Eclipse junkies are set for a thrill this Sunday when, along an 11,000-kilometre track, the Sun will be covered by the Moon, its life-giving light replaced by a halo of gold in a sky of indigo.
Slicing across the South Pacific, the eclipse will notably darken Easter Island, home of the giant moai statues - the silent witnesses of an enigmatic society that thrived but then foundered in war, famine and cannibalism.
Omen-fearing football fans may also note that the eclipse coincides eerily with Sunday's World Cup final... although it will be on the other side of the world and not have any impact on the skies of South Africa.
But superstition has forever been part of the cult of the eclipse.
Throughout history, awe and dread - the birth or death of kings, victories or defeats, bumper harvests or gnawing hunger -- have always attended that moment when the Moon slides in front of the Sun and darkness briefly cloaks the Earth at daytime.
"Nothing can be surprising any more, or impossible or miraculous, now that Zeus, father of the Olympians, has made night out of noonday, hiding the bright sunlight, and... fear has come upon mankind," wrote the Greek poet Archilochus after an eclipse in 648 BC.
"After this, men can believe anything, expect anything. Don't any of you be surprised in future if land beasts change places with dolphins and go to live in their salty pastures, and get to like the sounding waves of the sea more than the land, while the dolphins prefer the mountains."
Almost as remarkable as the sight of an eclipse is the mathematical quirk behind it.
The Sun is 400 times wider than the Moon, but it is also 400 times farther away. Because of the symmetry, the lunar umbra, or shadow, that falls on the face of the Earth is exactly wide enough to cover the face of the Sun.
The Moon is creeping away from Earth, at the rate of 3.8 centimetres (1.5 inches) per year, which means that ultimately it will be too far away to completely cover the Sun -- but that won't be for another 600 million years.
Sunday's eclipse begins at 1815 GMT, when the umbra falls on the South Pacific about 700 kilometers (440 miles) southeast of Tonga, says NASA's veteran eclipse specialist, Fred Espanak.

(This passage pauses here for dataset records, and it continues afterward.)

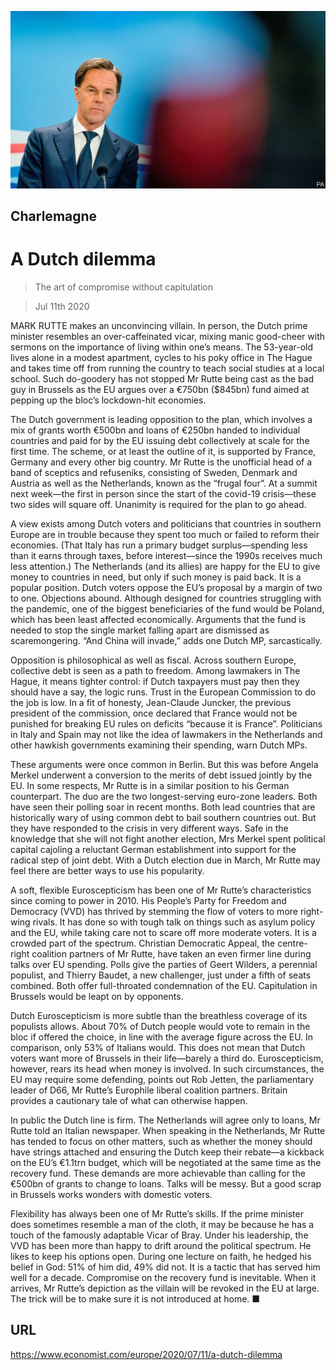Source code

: ![](./images/20200711_EUP006.jpg)

## Charlemagne

# A Dutch dilemma

> The art of compromise without capitulation

> Jul 11th 2020

MARK RUTTE makes an unconvincing villain. In person, the Dutch prime minister resembles an over-caffeinated vicar, mixing manic good-cheer with sermons on the importance of living within one’s means. The 53-year-old lives alone in a modest apartment, cycles to his poky office in The Hague and takes time off from running the country to teach social studies at a local school. Such do-goodery has not stopped Mr Rutte being cast as the bad guy in Brussels as the EU argues over a €750bn ($845bn) fund aimed at pepping up the bloc’s lockdown-hit economies.

The Dutch government is leading opposition to the plan, which involves a mix of grants worth €500bn and loans of €250bn handed to individual countries and paid for by the EU issuing debt collectively at scale for the first time. The scheme, or at least the outline of it, is supported by France, Germany and every other big country. Mr Rutte is the unofficial head of a band of sceptics and refuseniks, consisting of Sweden, Denmark and Austria as well as the Netherlands, known as the “frugal four”. At a summit next week—the first in person since the start of the covid-19 crisis—these two sides will square off. Unanimity is required for the plan to go ahead.

A view exists among Dutch voters and politicians that countries in southern Europe are in trouble because they spent too much or failed to reform their economies. (That Italy has run a primary budget surplus—spending less than it earns through taxes, before interest—since the 1990s receives much less attention.) The Netherlands (and its allies) are happy for the EU to give money to countries in need, but only if such money is paid back. It is a popular position. Dutch voters oppose the EU’s proposal by a margin of two to one. Objections abound. Although designed for countries struggling with the pandemic, one of the biggest beneficiaries of the fund would be Poland, which has been least affected economically. Arguments that the fund is needed to stop the single market falling apart are dismissed as scaremongering. “And China will invade,” adds one Dutch MP, sarcastically.

Opposition is philosophical as well as fiscal. Across southern Europe, collective debt is seen as a path to freedom. Among lawmakers in The Hague, it means tighter control: if Dutch taxpayers must pay then they should have a say, the logic runs. Trust in the European Commission to do the job is low. In a fit of honesty, Jean-Claude Juncker, the previous president of the commission, once declared that France would not be punished for breaking EU rules on deficits “because it is France”. Politicians in Italy and Spain may not like the idea of lawmakers in the Netherlands and other hawkish governments examining their spending, warn Dutch MPs.

These arguments were once common in Berlin. But this was before Angela Merkel underwent a conversion to the merits of debt issued jointly by the EU. In some respects, Mr Rutte is in a similar position to his German counterpart. The duo are the two longest-serving euro-zone leaders. Both have seen their polling soar in recent months. Both lead countries that are historically wary of using common debt to bail southern countries out. But they have responded to the crisis in very different ways. Safe in the knowledge that she will not fight another election, Mrs Merkel spent political capital cajoling a reluctant German establishment into support for the radical step of joint debt. With a Dutch election due in March, Mr Rutte may feel there are better ways to use his popularity.

A soft, flexible Euroscepticism has been one of Mr Rutte’s characteristics since coming to power in 2010. His People’s Party for Freedom and Democracy (VVD) has thrived by stemming the flow of voters to more right-wing rivals. It has done so with tough talk on things such as asylum policy and the EU, while taking care not to scare off more moderate voters. It is a crowded part of the spectrum. Christian Democratic Appeal, the centre-right coalition partners of Mr Rutte, have taken an even firmer line during talks over EU spending. Polls give the parties of Geert Wilders, a perennial populist, and Thierry Baudet, a new challenger, just under a fifth of seats combined. Both offer full-throated condemnation of the EU. Capitulation in Brussels would be leapt on by opponents.

Dutch Euroscepticism is more subtle than the breathless coverage of its populists allows. About 70% of Dutch people would vote to remain in the bloc if offered the choice, in line with the average figure across the EU. In comparison, only 53% of Italians would. This does not mean that Dutch voters want more of Brussels in their life—barely a third do. Euroscepticism, however, rears its head when money is involved. In such circumstances, the EU may require some defending, points out Rob Jetten, the parliamentary leader of D66, Mr Rutte’s Europhile liberal coalition partners. Britain provides a cautionary tale of what can otherwise happen.

In public the Dutch line is firm. The Netherlands will agree only to loans, Mr Rutte told an Italian newspaper. When speaking in the Netherlands, Mr Rutte has tended to focus on other matters, such as whether the money should have strings attached and ensuring the Dutch keep their rebate—a kickback on the EU’s €1.1trn budget, which will be negotiated at the same time as the recovery fund. These demands are more achievable than calling for the €500bn of grants to change to loans. Talks will be messy. But a good scrap in Brussels works wonders with domestic voters.

Flexibility has always been one of Mr Rutte’s skills. If the prime minister does sometimes resemble a man of the cloth, it may be because he has a touch of the famously adaptable Vicar of Bray. Under his leadership, the VVD has been more than happy to drift around the political spectrum. He likes to keep his options open. During one lecture on faith, he hedged his belief in God: 51% of him did, 49% did not. It is a tactic that has served him well for a decade. Compromise on the recovery fund is inevitable. When it arrives, Mr Rutte’s depiction as the villain will be revoked in the EU at large. The trick will be to make sure it is not introduced at home. ■

## URL

https://www.economist.com/europe/2020/07/11/a-dutch-dilemma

For those in a wide swathe to the north and south of the 250-km- (160-mile-) wide umbra, it will be a partial, not a total, eclipse.
Zipping in an easterly arc across the Pacific, the dark disc makes landfall on the Cook Islands before skimming just 20 kms (12 miles) south of Tahiti.
Eclipse chasers will be boarding cruise ships in Papeete, the Tahitian capital, to snatch the experience of totality.
At an uninhabited spot in the Pacific, the eclipse will be at its longest at 1933 GMT, lasting five minutes and 20 seconds.
The next landfall is at Easter Island, one of Earth's remotest places, where the Sun, hanging 40 degrees above the horizon, will be obscured for four minutes, 41 seconds.
Hotel rooms in the tiny Chilean island were booked years ago by an army of astronomers, eclipse fanatics and New Age cultists.
The Moon's shadow then sweeps across another 3,700 kms (2,300 miles) of open ocean before striking southern Chile at 2049 GMT, before expiring in southern Argentina three minutes later.
Total solar eclipses happen about every 18 months on average, but eclipse lovers have to wait nearly two and a half years before the next one.
It will take place on November 13 2012, flitting from Australia's Queensland eastwards across the South Pacific, says Espanak.